The GDPR, which went into effect on May 25, 2018, requires any company that operates within the EU to comply with strict data protection laws. The GDPR also gives data subjects more control over their personal information.
These are the eight GDPR rights of individuals:
- The right to be informed
- The right of access
- The right to rectification (correction)
- The right to erasure
- The right to restrict processing
- The right to data portability
- The right to object
- The right to not be subject to automated decision making
The right to be informed
Under the GDPR, individuals have the right to be informed about how companies collect and use their personal data, how long they plan to keep that data, and who they’ll share it with. Companies that collect data have to provide certain information to the data subjects, including the identities and contact details of the data controllers and data protection officers (if DPOs were appointed).
The right of access
Individuals have the right to know exactly what information companies have collected, how they’re storing and processing that data, and what they’re going to do with it.

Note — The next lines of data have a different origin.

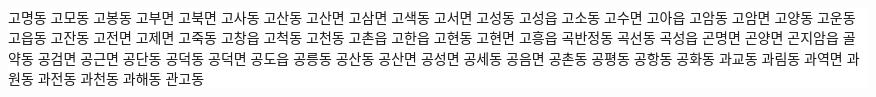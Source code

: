 고명동
고모동
고봉동
고부면
고북면
고사동
고산동
고산면
고삼면
고색동
고서면
고성동
고성읍
고소동
고수면
고아읍
고암동
고암면
고양동
고운동
고읍동
고잔동
고전면
고제면
고죽동
고창읍
고척동
고천동
고촌읍
고한읍
고현동
고현면
고흥읍
곡반정동
곡선동
곡성읍
곤명면
곤양면
곤지암읍
골약동
공검면
공근면
공단동
공덕동
공덕면
공도읍
공릉동
공산동
공산면
공성면
공세동
공음면
공촌동
공평동
공항동
공화동
과교동
과림동
과역면
과원동
과전동
과천동
과해동
관고동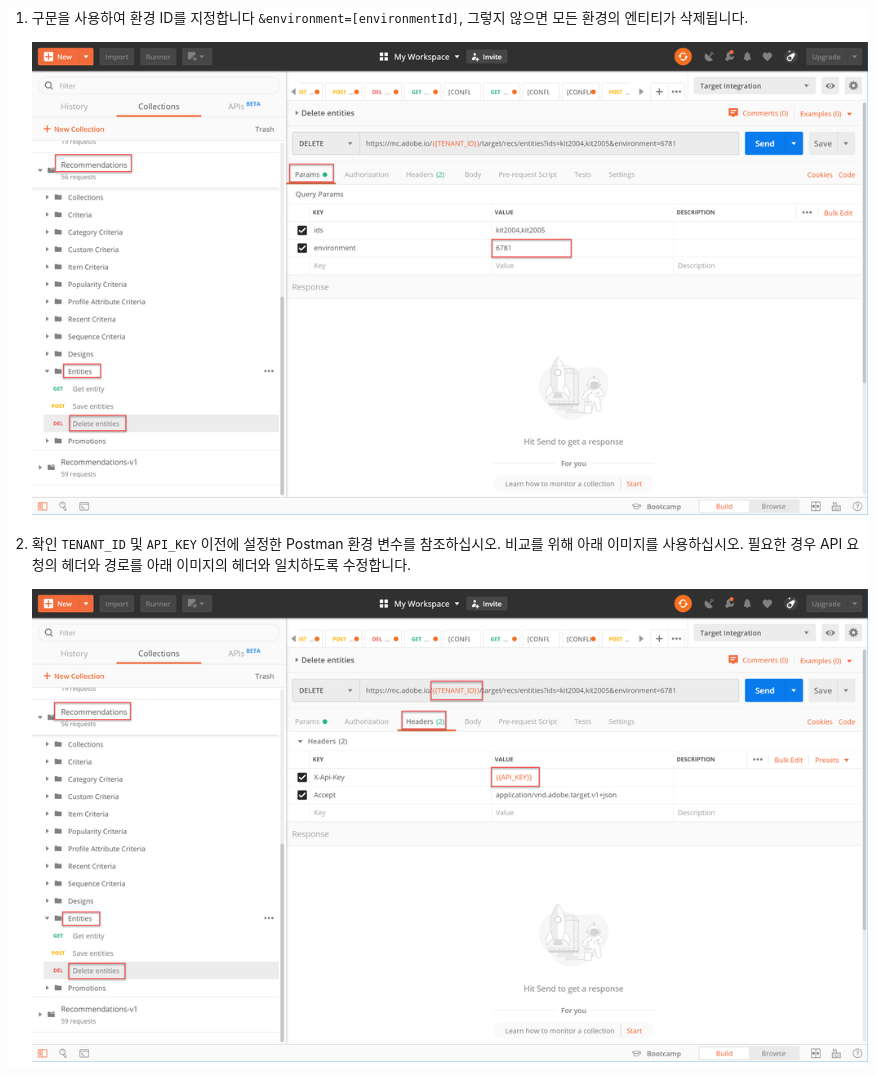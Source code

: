 1. 구문을 사용하여 환경 ID를 지정합니다 `&environment=[environmentId]`, 그렇지 않으면 모든 환경의 엔티티가 삭제됩니다.

   ![DeleteEntities3](assets/DeleteEntities3.png)

1. 확인 `TENANT_ID` 및 `API_KEY` 이전에 설정한 Postman 환경 변수를 참조하십시오. 비교를 위해 아래 이미지를 사용하십시오. 필요한 경우 API 요청의 헤더와 경로를 아래 이미지의 헤더와 일치하도록 수정합니다.

   ![DeleteEntities4](assets/DeleteEntities4.png)
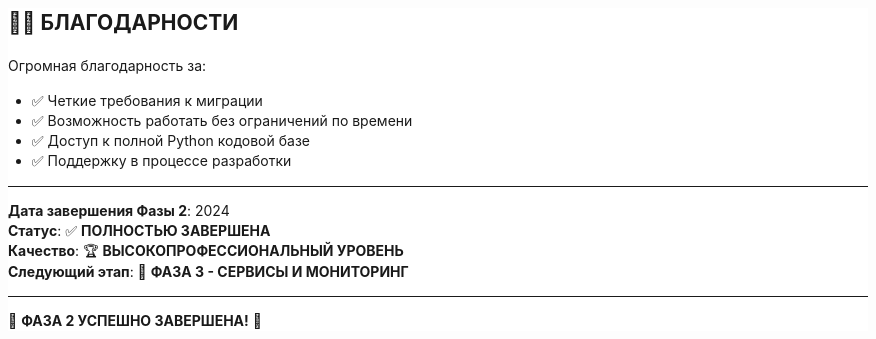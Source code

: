
## 👨‍💻 БЛАГОДАРНОСТИ

Огромная благодарность за:
- ✅ Четкие требования к миграции
- ✅ Возможность работать без ограничений по времени
- ✅ Доступ к полной Python кодовой базе
- ✅ Поддержку в процессе разработки

---

**Дата завершения Фазы 2**: 2024  
**Статус**: ✅ **ПОЛНОСТЬЮ ЗАВЕРШЕНА**  
**Качество**: 🏆 **ВЫСОКОПРОФЕССИОНАЛЬНЫЙ УРОВЕНЬ**  
**Следующий этап**: 🚀 **ФАЗА 3 - СЕРВИСЫ И МОНИТОРИНГ**

---

🎉 **ФАЗА 2 УСПЕШНО ЗАВЕРШЕНА!** 🎉
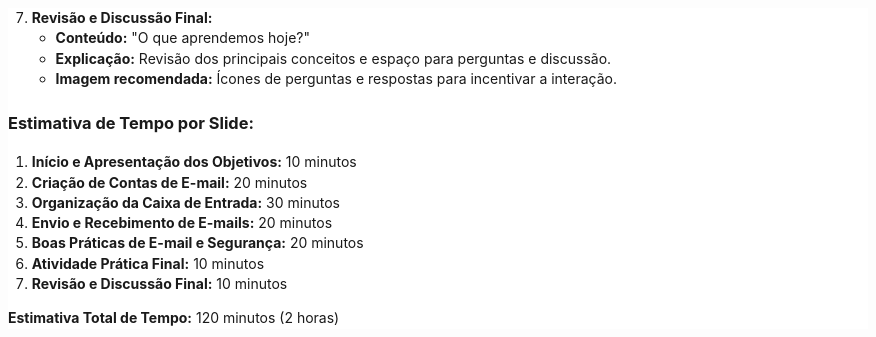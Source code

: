 7. **Revisão e Discussão Final:**
   - **Conteúdo:** "O que aprendemos hoje?"
   - **Explicação:** Revisão dos principais conceitos e espaço para perguntas e discussão.
   - **Imagem recomendada:** Ícones de perguntas e respostas para incentivar a interação.


### **Estimativa de Tempo por Slide:**

1. **Início e Apresentação dos Objetivos:** 10 minutos  
2. **Criação de Contas de E-mail:** 20 minutos  
3. **Organização da Caixa de Entrada:** 30 minutos  
4. **Envio e Recebimento de E-mails:** 20 minutos  
5. **Boas Práticas de E-mail e Segurança:** 20 minutos  
6. **Atividade Prática Final:** 10 minutos  
7. **Revisão e Discussão Final:** 10 minutos  

**Estimativa Total de Tempo:** 120 minutos (2 horas)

The right to rectification (correction)
Data subjects have the right to have incomplete data completed and incorrect data corrected.
The right to erasure
Data subjects have the right to have personal data permanently deleted. This is also known as the “right to be forgotten.” In this case, companies can’t argue that their legitimate interests in processing users’ data outweigh the individuals’ rights to have it erased. However, this right doesn’t apply if the processing of data that’s subject to an erasure request is necessary to comply with a company’s legal obligations.
The right to restrict processing
If data subjects can’t require that data controllers erase their personal information they can restrict the ability of data controllers to process that data, under certain circumstances as outlined by the ICO (Information Commissioner’s Office).
The right to data portability
Individuals have the right to obtain and reuse their personal data for their own purposes across different services. Data subjects can request that data controllers send their personal data files electronically to third parties. If technically feasible, companies must provide the data in commonly used, machine-readable formats.
The right to object
Data subjects have the right to object to the processing of their personal data in certain circumstances. For example, if an organization uses personal data for direct marketing, scientific and historical research, or to perform a task in the public interest. However, companies may still process the data to establish or defend legal claims, or if they can demonstrate there are legitimate grounds that override individuals’ interests and rights.
The right to not be subject to automated decision making
Individuals have the right to demand human intervention, rather than having important decisions made by algorithms. Companies are required to inform people that they will be subject to algorithmic decision-making and let them know that they can opt out of it.